▶ **WHAT YOU HAVE TO DO**
Every line with "REVISION" in it should be copied from the data.

▶ **PROVIDED DATA**
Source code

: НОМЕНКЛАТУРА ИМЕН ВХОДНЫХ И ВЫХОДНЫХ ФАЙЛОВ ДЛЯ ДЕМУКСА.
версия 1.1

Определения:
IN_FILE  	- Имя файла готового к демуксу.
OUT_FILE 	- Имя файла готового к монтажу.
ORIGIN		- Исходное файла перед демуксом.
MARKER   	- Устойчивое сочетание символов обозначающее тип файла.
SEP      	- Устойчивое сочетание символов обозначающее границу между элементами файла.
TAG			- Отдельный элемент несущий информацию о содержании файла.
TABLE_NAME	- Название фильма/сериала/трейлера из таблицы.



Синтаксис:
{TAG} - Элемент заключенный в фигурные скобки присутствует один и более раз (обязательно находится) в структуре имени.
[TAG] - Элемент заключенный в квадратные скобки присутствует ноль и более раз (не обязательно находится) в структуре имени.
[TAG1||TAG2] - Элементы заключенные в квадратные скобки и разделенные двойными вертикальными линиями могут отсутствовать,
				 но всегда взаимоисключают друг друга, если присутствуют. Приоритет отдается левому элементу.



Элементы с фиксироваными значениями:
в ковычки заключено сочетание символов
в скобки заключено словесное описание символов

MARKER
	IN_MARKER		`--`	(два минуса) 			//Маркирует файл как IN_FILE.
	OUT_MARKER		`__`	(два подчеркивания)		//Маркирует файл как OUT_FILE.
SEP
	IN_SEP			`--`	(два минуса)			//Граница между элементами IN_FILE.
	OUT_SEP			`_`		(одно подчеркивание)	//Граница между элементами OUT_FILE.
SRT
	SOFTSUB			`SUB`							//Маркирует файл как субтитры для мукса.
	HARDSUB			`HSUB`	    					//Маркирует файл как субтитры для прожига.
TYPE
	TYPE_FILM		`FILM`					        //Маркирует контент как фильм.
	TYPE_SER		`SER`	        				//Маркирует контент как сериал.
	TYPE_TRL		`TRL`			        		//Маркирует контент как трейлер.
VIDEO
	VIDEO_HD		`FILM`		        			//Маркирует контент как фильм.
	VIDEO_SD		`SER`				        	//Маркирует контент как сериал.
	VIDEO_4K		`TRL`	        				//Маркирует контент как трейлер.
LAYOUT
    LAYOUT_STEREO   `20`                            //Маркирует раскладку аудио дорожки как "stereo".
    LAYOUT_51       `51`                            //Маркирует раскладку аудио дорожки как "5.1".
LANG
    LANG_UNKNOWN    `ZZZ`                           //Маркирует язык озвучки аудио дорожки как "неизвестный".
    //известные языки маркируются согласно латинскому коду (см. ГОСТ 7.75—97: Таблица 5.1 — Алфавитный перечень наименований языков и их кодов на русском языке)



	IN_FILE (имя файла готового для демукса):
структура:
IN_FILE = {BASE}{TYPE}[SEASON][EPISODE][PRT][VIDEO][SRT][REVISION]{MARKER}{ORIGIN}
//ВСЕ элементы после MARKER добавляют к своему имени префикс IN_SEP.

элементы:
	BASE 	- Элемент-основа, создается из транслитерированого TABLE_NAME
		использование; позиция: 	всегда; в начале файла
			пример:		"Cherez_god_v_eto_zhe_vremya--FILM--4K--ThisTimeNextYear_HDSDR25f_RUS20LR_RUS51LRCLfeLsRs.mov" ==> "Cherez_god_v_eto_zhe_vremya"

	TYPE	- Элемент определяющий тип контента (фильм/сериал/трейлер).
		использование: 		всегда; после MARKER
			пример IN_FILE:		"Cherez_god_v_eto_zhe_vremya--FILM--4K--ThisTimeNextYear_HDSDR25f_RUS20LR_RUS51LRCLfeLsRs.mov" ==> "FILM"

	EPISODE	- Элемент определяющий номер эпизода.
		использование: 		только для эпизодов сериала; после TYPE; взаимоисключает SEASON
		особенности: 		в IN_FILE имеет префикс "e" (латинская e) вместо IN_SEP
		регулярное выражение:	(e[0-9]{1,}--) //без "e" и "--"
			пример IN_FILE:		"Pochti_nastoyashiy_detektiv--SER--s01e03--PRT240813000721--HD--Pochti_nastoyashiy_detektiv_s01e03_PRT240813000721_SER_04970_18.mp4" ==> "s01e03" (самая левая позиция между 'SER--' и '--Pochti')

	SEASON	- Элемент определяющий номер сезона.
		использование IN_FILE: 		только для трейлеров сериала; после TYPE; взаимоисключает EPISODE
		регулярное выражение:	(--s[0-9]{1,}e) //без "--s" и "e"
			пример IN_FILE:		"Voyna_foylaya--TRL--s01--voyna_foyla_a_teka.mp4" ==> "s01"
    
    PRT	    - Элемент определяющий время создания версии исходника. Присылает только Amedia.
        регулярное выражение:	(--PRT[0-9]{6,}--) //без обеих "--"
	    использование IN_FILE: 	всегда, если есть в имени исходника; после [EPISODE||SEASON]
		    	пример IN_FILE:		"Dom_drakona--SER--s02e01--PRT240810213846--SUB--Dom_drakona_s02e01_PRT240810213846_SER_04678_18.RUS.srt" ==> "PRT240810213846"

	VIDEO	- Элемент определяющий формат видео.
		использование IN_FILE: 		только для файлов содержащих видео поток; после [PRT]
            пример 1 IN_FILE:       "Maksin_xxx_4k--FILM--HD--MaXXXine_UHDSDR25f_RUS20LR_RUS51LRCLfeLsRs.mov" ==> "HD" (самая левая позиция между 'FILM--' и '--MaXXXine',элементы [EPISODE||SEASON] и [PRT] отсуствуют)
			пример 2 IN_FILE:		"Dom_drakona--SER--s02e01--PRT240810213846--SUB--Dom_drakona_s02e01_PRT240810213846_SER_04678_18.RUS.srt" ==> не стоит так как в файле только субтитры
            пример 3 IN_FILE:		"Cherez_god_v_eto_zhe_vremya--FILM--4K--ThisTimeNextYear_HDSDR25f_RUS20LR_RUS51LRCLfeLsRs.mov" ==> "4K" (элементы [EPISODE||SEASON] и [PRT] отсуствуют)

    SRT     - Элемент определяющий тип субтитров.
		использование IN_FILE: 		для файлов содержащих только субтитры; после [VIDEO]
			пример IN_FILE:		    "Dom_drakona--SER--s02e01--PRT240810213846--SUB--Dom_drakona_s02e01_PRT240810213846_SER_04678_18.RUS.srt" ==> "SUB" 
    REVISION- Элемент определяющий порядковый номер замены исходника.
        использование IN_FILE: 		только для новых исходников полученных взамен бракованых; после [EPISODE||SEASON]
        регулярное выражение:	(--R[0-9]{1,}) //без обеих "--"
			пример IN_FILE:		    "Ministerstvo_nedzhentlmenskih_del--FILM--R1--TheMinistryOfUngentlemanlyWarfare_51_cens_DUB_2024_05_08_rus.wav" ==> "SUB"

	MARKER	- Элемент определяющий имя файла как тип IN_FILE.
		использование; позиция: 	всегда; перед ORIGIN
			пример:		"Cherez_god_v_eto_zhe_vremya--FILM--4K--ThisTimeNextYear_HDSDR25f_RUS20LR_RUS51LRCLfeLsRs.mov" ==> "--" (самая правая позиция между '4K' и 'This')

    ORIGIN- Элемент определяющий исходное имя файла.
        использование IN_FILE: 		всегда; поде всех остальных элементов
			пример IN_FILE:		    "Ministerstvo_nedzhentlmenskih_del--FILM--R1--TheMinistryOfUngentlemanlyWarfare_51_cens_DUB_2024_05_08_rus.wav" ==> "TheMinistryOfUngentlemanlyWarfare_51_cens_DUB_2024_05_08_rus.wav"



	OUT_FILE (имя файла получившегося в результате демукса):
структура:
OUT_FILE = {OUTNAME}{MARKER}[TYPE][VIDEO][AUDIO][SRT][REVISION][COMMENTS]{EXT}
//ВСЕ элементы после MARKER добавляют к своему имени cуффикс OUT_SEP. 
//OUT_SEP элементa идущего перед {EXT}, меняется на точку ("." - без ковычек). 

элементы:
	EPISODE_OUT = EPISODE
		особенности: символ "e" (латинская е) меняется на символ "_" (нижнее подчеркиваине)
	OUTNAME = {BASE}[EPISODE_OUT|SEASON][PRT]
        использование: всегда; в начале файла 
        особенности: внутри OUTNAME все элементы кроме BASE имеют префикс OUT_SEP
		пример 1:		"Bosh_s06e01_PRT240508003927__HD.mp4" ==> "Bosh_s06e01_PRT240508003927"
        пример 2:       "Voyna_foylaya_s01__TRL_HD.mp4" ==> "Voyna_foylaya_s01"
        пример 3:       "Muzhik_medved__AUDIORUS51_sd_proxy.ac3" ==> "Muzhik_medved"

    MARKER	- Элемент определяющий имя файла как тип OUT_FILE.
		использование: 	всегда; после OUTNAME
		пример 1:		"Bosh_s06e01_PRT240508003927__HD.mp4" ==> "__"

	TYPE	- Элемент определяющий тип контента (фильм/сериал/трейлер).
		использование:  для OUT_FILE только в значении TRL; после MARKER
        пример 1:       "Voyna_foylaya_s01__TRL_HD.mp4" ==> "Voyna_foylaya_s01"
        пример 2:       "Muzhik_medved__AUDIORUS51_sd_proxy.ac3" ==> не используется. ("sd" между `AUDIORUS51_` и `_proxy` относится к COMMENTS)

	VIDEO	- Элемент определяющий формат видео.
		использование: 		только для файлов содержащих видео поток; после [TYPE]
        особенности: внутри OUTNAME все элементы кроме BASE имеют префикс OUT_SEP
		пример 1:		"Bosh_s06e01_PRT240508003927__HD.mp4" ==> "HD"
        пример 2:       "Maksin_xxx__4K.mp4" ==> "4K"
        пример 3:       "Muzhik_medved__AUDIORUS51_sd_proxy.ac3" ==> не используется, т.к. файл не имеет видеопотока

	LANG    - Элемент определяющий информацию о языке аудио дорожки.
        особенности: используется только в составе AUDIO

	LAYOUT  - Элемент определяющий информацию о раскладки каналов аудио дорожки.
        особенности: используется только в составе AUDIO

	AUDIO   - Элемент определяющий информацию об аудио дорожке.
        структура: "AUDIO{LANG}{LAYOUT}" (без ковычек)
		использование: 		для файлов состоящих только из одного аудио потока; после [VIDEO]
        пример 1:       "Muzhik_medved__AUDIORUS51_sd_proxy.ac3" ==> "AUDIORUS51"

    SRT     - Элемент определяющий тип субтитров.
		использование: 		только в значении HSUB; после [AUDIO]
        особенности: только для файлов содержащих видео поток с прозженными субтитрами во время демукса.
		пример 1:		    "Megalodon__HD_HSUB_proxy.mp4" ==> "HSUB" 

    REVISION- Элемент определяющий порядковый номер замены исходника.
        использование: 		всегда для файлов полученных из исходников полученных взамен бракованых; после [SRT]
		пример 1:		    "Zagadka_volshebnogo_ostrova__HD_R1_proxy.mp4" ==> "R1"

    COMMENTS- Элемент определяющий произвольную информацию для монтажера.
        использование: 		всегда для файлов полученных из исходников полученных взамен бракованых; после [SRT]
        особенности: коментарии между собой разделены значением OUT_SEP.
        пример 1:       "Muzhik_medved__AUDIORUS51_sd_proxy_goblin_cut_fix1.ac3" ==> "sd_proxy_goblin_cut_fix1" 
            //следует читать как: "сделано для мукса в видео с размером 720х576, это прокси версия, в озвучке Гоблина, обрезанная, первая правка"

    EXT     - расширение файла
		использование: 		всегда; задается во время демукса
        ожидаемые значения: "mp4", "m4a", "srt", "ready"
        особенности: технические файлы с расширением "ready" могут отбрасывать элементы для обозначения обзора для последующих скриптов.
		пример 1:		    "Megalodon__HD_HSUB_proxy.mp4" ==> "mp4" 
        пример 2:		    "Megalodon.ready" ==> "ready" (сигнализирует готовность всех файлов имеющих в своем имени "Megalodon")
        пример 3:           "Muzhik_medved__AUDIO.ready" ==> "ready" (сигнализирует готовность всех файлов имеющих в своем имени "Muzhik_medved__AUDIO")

▶ **TASK ANSWER**
IN_FILE = {BASE}{TYPE}[SEASON][EPISODE][PRT][VIDEO][SRT][REVISION]{MARKER}{ORIGIN}
    REVISION- Элемент определяющий порядковый номер замены исходника.
OUT_FILE = {OUTNAME}{MARKER}[TYPE][VIDEO][AUDIO][SRT][REVISION][COMMENTS]{EXT}
    REVISION- Элемент определяющий порядковый номер замены исходника.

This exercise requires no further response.